¿Está loco Breivik?

¿Está loco Breivik?

Ahora que ha empezado el juicio a Anders Breivik, el asesino de 77 personas en la isla de Utoya, Noruega, vuelve a plantearse la importante cuestión de si estamos ante un loco, un demente enloquecido y asesino.

La hipótesis de la locura es bastante reconfortante, pues nos da una explicación sencilla acerca de unos actos incomprensibles. Además, nos tranquiliza, pues la enfermedad es algo que, pensamos, puede detectarse y controlarse con terapias o medicación. El monstruo no es como nosotros, está enfermo y eso lo explicaría todo. En el fondo es la misma explicación que se nos da para el caso de Hitler, a quien se considera un loco, un desequilibrado maligno.

La hipótesis, decíamos, es reconfortante, pero a lo mejor no es cierta por la sencilla razón que deja de lado un importante detalle: la existencia del mal. Precisamente en Noruega estos días se está calentando el debate sobre este asunto: o locura, enfermedad y, en consecuencia, ausencia de responsabilidad, o maldad, acto libre y responsabilidad.

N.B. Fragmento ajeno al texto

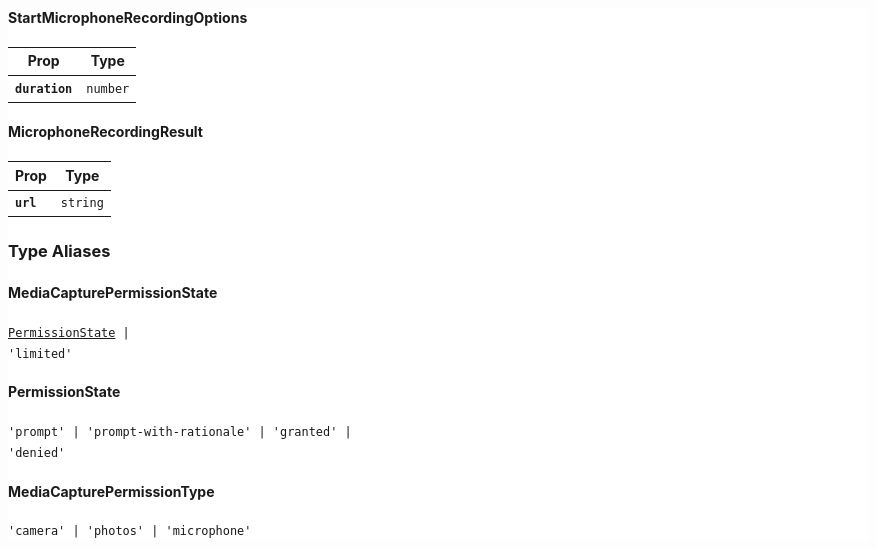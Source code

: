 #### StartMicrophoneRecordingOptions

| Prop           | Type                |
| -------------- | ------------------- |
| **`duration`** | <code>number</code> |

#### MicrophoneRecordingResult

| Prop      | Type                |
| --------- | ------------------- |
| **`url`** | <code>string</code> |

### Type Aliases

#### MediaCapturePermissionState

<code><a href="#permissionstate">PermissionState</a> | 'limited'</code>

#### PermissionState

<code>'prompt' | 'prompt-with-rationale' | 'granted' | 'denied'</code>

#### MediaCapturePermissionType

<code>'camera' | 'photos' | 'microphone'</code>

</docgen-api>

El año pasado una primera comisión de psicólogos y psiquiatras concluyó que Breivik era un esquizofrénico paranoico y que no podía ser juzgado. Los propios abogados de Breivik recurrieron esa decisión reivindicando la salud mental del asesino. Una segunda comisión reconocía su capacidad de entender y de querer la matanza que cometió.

Para los primeros, seguidores de la cultura dominante, influida entre otros por Rousseau y Freud, el hombre racional tiende al bien; si comete un acto malo éste es atribuible a la irracionalidad, bien por enfermedad mental, bien porque las condiciones en que vive le condicionan y le impiden razonar. Pero el mal no es una enfermedad. Como escribía recientemente Kiko Sánchez-Monasterio en su imprescindible Galería de heterodoxia a propósito de Flannery O’Connor, “el mal existe y el dolor también”. Y sigue escribiendo que “su lectura puede producir tanto desasosiego quizá porque el lector moderno, como ella misma explica, tiene “su sentido del mal diluido o ausente totalmente, y por ello se olvida el precio de la restauración. Ha olvidado el precio de la verdad, hasta en la ficción”.